What this task involves
Return every line of the listing exactly as written.
((
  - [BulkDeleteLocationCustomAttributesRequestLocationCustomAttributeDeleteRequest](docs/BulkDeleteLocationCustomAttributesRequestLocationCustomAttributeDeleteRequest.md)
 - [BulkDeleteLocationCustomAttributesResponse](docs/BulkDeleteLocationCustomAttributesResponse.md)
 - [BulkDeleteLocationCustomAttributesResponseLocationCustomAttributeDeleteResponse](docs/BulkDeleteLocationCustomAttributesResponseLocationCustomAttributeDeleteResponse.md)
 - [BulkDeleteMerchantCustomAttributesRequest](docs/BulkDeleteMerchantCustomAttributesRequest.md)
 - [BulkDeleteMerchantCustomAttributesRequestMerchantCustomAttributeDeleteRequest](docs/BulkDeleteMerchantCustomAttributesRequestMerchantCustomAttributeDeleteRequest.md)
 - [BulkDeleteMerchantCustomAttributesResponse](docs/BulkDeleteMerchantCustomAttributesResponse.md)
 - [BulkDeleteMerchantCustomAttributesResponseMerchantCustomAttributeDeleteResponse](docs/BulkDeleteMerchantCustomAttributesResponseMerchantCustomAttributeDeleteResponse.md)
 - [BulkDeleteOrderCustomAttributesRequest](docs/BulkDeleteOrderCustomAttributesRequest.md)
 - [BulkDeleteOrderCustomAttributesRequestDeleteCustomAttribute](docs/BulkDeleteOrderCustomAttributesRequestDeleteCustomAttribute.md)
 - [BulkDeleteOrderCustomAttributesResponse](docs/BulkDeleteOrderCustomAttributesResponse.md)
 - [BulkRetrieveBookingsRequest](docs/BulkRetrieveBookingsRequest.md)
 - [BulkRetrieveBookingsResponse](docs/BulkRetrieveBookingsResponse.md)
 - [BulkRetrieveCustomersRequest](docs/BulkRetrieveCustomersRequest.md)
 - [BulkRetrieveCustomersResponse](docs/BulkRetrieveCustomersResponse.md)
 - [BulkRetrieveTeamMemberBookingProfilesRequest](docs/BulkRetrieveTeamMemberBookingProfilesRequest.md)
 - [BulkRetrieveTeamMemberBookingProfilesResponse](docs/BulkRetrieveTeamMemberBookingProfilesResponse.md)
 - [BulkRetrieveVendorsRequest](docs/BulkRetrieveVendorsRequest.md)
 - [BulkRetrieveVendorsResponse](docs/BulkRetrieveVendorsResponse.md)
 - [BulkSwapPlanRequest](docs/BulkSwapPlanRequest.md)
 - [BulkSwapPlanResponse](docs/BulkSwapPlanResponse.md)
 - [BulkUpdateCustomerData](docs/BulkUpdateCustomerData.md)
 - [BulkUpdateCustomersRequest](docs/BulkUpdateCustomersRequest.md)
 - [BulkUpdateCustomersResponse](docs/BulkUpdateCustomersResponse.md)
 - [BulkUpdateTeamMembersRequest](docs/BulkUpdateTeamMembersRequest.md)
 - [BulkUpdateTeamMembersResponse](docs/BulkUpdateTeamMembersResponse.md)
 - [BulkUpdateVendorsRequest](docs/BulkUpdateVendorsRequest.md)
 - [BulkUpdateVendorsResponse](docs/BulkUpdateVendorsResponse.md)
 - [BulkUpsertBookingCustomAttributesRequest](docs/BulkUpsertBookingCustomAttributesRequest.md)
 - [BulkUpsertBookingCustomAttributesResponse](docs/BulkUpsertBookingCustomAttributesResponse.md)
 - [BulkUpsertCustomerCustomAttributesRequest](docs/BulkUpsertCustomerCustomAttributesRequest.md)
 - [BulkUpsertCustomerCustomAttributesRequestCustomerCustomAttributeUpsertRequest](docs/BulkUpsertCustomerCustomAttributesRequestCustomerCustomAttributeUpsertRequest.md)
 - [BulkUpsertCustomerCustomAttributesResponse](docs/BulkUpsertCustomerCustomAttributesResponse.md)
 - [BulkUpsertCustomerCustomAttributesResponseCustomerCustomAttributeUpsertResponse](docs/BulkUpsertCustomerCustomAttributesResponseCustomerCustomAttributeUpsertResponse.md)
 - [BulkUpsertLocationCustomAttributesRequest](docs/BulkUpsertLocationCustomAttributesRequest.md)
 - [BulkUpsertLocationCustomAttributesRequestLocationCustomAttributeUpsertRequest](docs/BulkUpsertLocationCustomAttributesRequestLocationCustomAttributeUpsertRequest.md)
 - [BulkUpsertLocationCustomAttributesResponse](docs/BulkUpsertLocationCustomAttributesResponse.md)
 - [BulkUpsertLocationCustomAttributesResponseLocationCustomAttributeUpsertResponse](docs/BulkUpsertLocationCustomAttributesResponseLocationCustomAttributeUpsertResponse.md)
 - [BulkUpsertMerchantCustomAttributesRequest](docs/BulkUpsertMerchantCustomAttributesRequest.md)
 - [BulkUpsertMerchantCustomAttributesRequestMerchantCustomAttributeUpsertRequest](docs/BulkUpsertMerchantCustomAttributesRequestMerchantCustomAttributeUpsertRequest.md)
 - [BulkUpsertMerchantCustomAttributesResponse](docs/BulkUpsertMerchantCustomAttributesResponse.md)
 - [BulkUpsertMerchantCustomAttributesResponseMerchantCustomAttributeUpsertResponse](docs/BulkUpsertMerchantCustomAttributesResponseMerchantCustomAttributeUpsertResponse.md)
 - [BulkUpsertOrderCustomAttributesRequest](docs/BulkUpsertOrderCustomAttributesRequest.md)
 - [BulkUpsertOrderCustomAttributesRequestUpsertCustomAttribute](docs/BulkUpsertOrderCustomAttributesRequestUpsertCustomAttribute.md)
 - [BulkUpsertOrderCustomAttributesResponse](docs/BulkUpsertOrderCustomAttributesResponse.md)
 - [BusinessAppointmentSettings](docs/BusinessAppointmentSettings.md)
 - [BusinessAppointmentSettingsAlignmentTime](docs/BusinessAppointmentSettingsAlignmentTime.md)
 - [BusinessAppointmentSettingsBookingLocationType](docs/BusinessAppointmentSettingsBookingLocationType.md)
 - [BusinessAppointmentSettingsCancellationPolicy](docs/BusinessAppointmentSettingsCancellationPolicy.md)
))
Completed task
  - [BulkDeleteLocationCustomAttributesRequestLocationCustomAttributeDeleteRequest](docs/BulkDeleteLocationCustomAttributesRequestLocationCustomAttributeDeleteRequest.md)
 - [BulkDeleteLocationCustomAttributesResponse](docs/BulkDeleteLocationCustomAttributesResponse.md)
 - [BulkDeleteLocationCustomAttributesResponseLocationCustomAttributeDeleteResponse](docs/BulkDeleteLocationCustomAttributesResponseLocationCustomAttributeDeleteResponse.md)
 - [BulkDeleteMerchantCustomAttributesRequest](docs/BulkDeleteMerchantCustomAttributesRequest.md)
 - [BulkDeleteMerchantCustomAttributesRequestMerchantCustomAttributeDeleteRequest](docs/BulkDeleteMerchantCustomAttributesRequestMerchantCustomAttributeDeleteRequest.md)
 - [BulkDeleteMerchantCustomAttributesResponse](docs/BulkDeleteMerchantCustomAttributesResponse.md)
 - [BulkDeleteMerchantCustomAttributesResponseMerchantCustomAttributeDeleteResponse](docs/BulkDeleteMerchantCustomAttributesResponseMerchantCustomAttributeDeleteResponse.md)
 - [BulkDeleteOrderCustomAttributesRequest](docs/BulkDeleteOrderCustomAttributesRequest.md)
 - [BulkDeleteOrderCustomAttributesRequestDeleteCustomAttribute](docs/BulkDeleteOrderCustomAttributesRequestDeleteCustomAttribute.md)
 - [BulkDeleteOrderCustomAttributesResponse](docs/BulkDeleteOrderCustomAttributesResponse.md)
 - [BulkRetrieveBookingsRequest](docs/BulkRetrieveBookingsRequest.md)
 - [BulkRetrieveBookingsResponse](docs/BulkRetrieveBookingsResponse.md)
 - [BulkRetrieveCustomersRequest](docs/BulkRetrieveCustomersRequest.md)
 - [BulkRetrieveCustomersResponse](docs/BulkRetrieveCustomersResponse.md)
 - [BulkRetrieveTeamMemberBookingProfilesRequest](docs/BulkRetrieveTeamMemberBookingProfilesRequest.md)
 - [BulkRetrieveTeamMemberBookingProfilesResponse](docs/BulkRetrieveTeamMemberBookingProfilesResponse.md)
 - [BulkRetrieveVendorsRequest](docs/BulkRetrieveVendorsRequest.md)
 - [BulkRetrieveVendorsResponse](docs/BulkRetrieveVendorsResponse.md)
 - [BulkSwapPlanRequest](docs/BulkSwapPlanRequest.md)
 - [BulkSwapPlanResponse](docs/BulkSwapPlanResponse.md)
 - [BulkUpdateCustomerData](docs/BulkUpdateCustomerData.md)
 - [BulkUpdateCustomersRequest](docs/BulkUpdateCustomersRequest.md)
 - [BulkUpdateCustomersResponse](docs/BulkUpdateCustomersResponse.md)
 - [BulkUpdateTeamMembersRequest](docs/BulkUpdateTeamMembersRequest.md)
 - [BulkUpdateTeamMembersResponse](docs/BulkUpdateTeamMembersResponse.md)
 - [BulkUpdateVendorsRequest](docs/BulkUpdateVendorsRequest.md)
 - [BulkUpdateVendorsResponse](docs/BulkUpdateVendorsResponse.md)
 - [BulkUpsertBookingCustomAttributesRequest](docs/BulkUpsertBookingCustomAttributesRequest.md)
 - [BulkUpsertBookingCustomAttributesResponse](docs/BulkUpsertBookingCustomAttributesResponse.md)
 - [BulkUpsertCustomerCustomAttributesRequest](docs/BulkUpsertCustomerCustomAttributesRequest.md)
 - [BulkUpsertCustomerCustomAttributesRequestCustomerCustomAttributeUpsertRequest](docs/BulkUpsertCustomerCustomAttributesRequestCustomerCustomAttributeUpsertRequest.md)
 - [BulkUpsertCustomerCustomAttributesResponse](docs/BulkUpsertCustomerCustomAttributesResponse.md)
 - [BulkUpsertCustomerCustomAttributesResponseCustomerCustomAttributeUpsertResponse](docs/BulkUpsertCustomerCustomAttributesResponseCustomerCustomAttributeUpsertResponse.md)
 - [BulkUpsertLocationCustomAttributesRequest](docs/BulkUpsertLocationCustomAttributesRequest.md)
 - [BulkUpsertLocationCustomAttributesRequestLocationCustomAttributeUpsertRequest](docs/BulkUpsertLocationCustomAttributesRequestLocationCustomAttributeUpsertRequest.md)
 - [BulkUpsertLocationCustomAttributesResponse](docs/BulkUpsertLocationCustomAttributesResponse.md)
 - [BulkUpsertLocationCustomAttributesResponseLocationCustomAttributeUpsertResponse](docs/BulkUpsertLocationCustomAttributesResponseLocationCustomAttributeUpsertResponse.md)
 - [BulkUpsertMerchantCustomAttributesRequest](docs/BulkUpsertMerchantCustomAttributesRequest.md)
 - [BulkUpsertMerchantCustomAttributesRequestMerchantCustomAttributeUpsertRequest](docs/BulkUpsertMerchantCustomAttributesRequestMerchantCustomAttributeUpsertRequest.md)
 - [BulkUpsertMerchantCustomAttributesResponse](docs/BulkUpsertMerchantCustomAttributesResponse.md)
 - [BulkUpsertMerchantCustomAttributesResponseMerchantCustomAttributeUpsertResponse](docs/BulkUpsertMerchantCustomAttributesResponseMerchantCustomAttributeUpsertResponse.md)
 - [BulkUpsertOrderCustomAttributesRequest](docs/BulkUpsertOrderCustomAttributesRequest.md)
 - [BulkUpsertOrderCustomAttributesRequestUpsertCustomAttribute](docs/BulkUpsertOrderCustomAttributesRequestUpsertCustomAttribute.md)
 - [BulkUpsertOrderCustomAttributesResponse](docs/BulkUpsertOrderCustomAttributesResponse.md)
 - [BusinessAppointmentSettings](docs/BusinessAppointmentSettings.md)
 - [BusinessAppointmentSettingsAlignmentTime](docs/BusinessAppointmentSettingsAlignmentTime.md)
 - [BusinessAppointmentSettingsBookingLocationType](docs/BusinessAppointmentSettingsBookingLocationType.md)
 - [BusinessAppointmentSettingsCancellationPolicy](docs/BusinessAppointmentSettingsCancellationPolicy.md)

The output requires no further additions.